Lossless Image Compression

As I promised earlier in the post , I present to you the second part of a large story about image compression. This time we will talk about lossless image compression methods.

Binary Compression

Run length coding method

The easiest to understand algorithm is the series length coding algorithm developed in the 1950s. The main idea of the algorithm is to represent each line of a binary image as a sequence of lengths of continuous groups of black and white pixels. For example, the second line of the image shown in Fig. 1, will look like this: 2,3,2. But in the decoding process there will be ambiguity, since it is not clear which series: black or white encodes the first number. To solve this problem, there are two obvious methods: either for each row, preliminarily indicate the value of the first pixel, or agree that for each row, the length of the sequence of white pixels is first indicated (however, it may be zero).

The run-length coding method is very effective, especially for images with a simple structure, but this method can be significantly improved if the resulting sequences are additionally compressed by some entropy algorithm, for example, by the Huffman method. In addition, the entropy algorithm can be independently used separately for black and white sequences, which will further increase the compression ratio.
')

Contour coding method

A further development of the idea of coding lengths of series is the compression method with tracing contours. This method is based on the use of high-level properties of the compressible image. Those. the image is perceived not just as a set of pixels, but as foreground objects and background. Compression is performed by efficiently representing objects. There are various ways of presenting, which we will look at next in the example of Pic. 2

First of all, it should be noted that the description of each object should be enclosed in special messages (tags) of the beginning and end of the object. The first and easiest way is to specify the coordinates of the starting and ending point of the contour on each line. The image in Fig. 2 will be encoded as follows:

< START >
PAGE 2 4 - 8
PAGE 3 3 - 8
PAGE 4 3 - 8
< END >
< START >
PAGE 6 2 - 8
PAGE 7 2 - 9
PAGE 8 2 - 9
PAGE 9 2 - 9
< END >

Of course, this record is further compressed using the previously discussed algorithms. But, again, the data can be converted in such a way as to increase the further degree of compression. For this, so-called. delta coding: instead of recording the immediate coordinates of the boundaries, their offset relative to the previous line is recorded. Using delta encoding, the image in Fig. 2 will be encoded as follows:

< START >
PAGE 2 4 , 8
PAGE 3 - 1 , 0
PAGE 4 0 , 0
< END >
< START >
PAGE 6 2 , 8
PAGE 7 0 , 1
PAGE 8 0 , 0
PAGE 9 0 , 0
< END >

The efficiency of delta coding is explained by the fact that the magnitudes of the offsets in modulus are close to zero and with a large number of objects in their description there will be a lot of zero and close to zero values. The data thus transformed will be much better compressed by entropy algorithms.

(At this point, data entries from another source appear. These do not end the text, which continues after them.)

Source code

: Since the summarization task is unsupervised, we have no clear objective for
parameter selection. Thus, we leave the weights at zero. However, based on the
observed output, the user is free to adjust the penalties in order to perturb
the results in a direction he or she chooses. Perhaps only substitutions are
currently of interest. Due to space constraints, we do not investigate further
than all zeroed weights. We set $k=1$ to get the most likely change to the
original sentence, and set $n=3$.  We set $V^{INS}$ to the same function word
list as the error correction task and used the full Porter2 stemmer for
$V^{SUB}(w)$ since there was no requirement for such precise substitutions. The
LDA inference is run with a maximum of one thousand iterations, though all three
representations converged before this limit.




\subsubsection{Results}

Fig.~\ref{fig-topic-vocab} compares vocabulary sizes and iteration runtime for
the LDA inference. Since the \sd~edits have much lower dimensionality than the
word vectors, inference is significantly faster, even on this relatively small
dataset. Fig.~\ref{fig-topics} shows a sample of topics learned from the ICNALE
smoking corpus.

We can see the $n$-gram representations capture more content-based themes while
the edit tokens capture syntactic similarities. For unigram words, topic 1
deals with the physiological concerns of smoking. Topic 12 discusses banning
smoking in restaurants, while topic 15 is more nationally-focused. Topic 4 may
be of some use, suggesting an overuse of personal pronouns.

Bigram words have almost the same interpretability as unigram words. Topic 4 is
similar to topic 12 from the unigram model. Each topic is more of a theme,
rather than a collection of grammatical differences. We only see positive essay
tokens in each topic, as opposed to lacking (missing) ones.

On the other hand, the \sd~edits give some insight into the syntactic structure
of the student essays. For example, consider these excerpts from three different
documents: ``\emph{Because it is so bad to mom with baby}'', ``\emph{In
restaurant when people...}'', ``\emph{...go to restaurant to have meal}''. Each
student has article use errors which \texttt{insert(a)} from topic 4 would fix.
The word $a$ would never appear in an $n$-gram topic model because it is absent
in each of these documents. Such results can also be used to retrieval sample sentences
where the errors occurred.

Coding of persistence domains

Finishing the conversation about binary image compression, it is necessary to mention one more method - coding the domains of constancy. In this method, the image is divided into a rectangle of n ₁ * n ₂ pixels. All the resulting rectangles are divided into three groups: completely white, completely black and mixed. The most common category is encoded by a one-bit code word, and the remaining two categories receive codes of two bits. In this case, the code of the mixed area serves as a label, followed by n ₁ * n ₂ bits describing the rectangle. If you break the well-known image from Fig. 2 squares 2 * 2 pixels, you get five white squares, six black and 13 mixed. Let's agree 0 to designate a mixed square label, 11 - a white square label, and 10 - a black square label, a single white pixel will encode 1, and black, respectively, 0. Then the whole image will be encoded as follows (labels are highlighted in bold):

As with most compression methods, the effectiveness of this method is the higher, the larger the original image. In addition, you can see that the values of mixed squares can be very effectively compressed by dictionary algorithms.
This concludes the story of binary image compression and proceeds to the story of lossless compression of full-color and monochrome images.

Compress monochrome and full color images

There are many different approaches to lossless image compression. The most trivial are reduced to the direct application of the algorithms considered earlier in the post , other more advanced algorithms use information about the type of compressible data.

Bit Plane Coding

The first method that we consider will be a method known as encoding bit planes. Consider an arbitrary image with n brightness levels. Obviously, these levels can be represented using log ₂ n bits. The method of decomposition into bit-planes consists in dividing one image with n levels of brightness into log ₂ n binary images. In this case, the i-th image is obtained by extracting the i-th bits from each pixel of the original image. Tab. 1 shows the decomposition of the original image in bit planes.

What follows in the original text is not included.